◆ **Required work**: Exactly as they appear, set down all the lines of the material.

◆ **Provided data**:
──────
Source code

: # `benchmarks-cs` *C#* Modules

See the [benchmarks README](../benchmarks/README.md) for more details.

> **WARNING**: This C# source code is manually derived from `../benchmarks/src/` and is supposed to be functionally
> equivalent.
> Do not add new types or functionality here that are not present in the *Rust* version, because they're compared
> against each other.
──────
◆ **Response to this task**:
Source code

: # `benchmarks-cs` *C#* Modules

See the [benchmarks README](../benchmarks/README.md) for more details.

> **WARNING**: This C# source code is manually derived from `../benchmarks/src/` and is supposed to be functionally
> equivalent.
> Do not add new types or functionality here that are not present in the *Rust* version, because they're compared
> against each other.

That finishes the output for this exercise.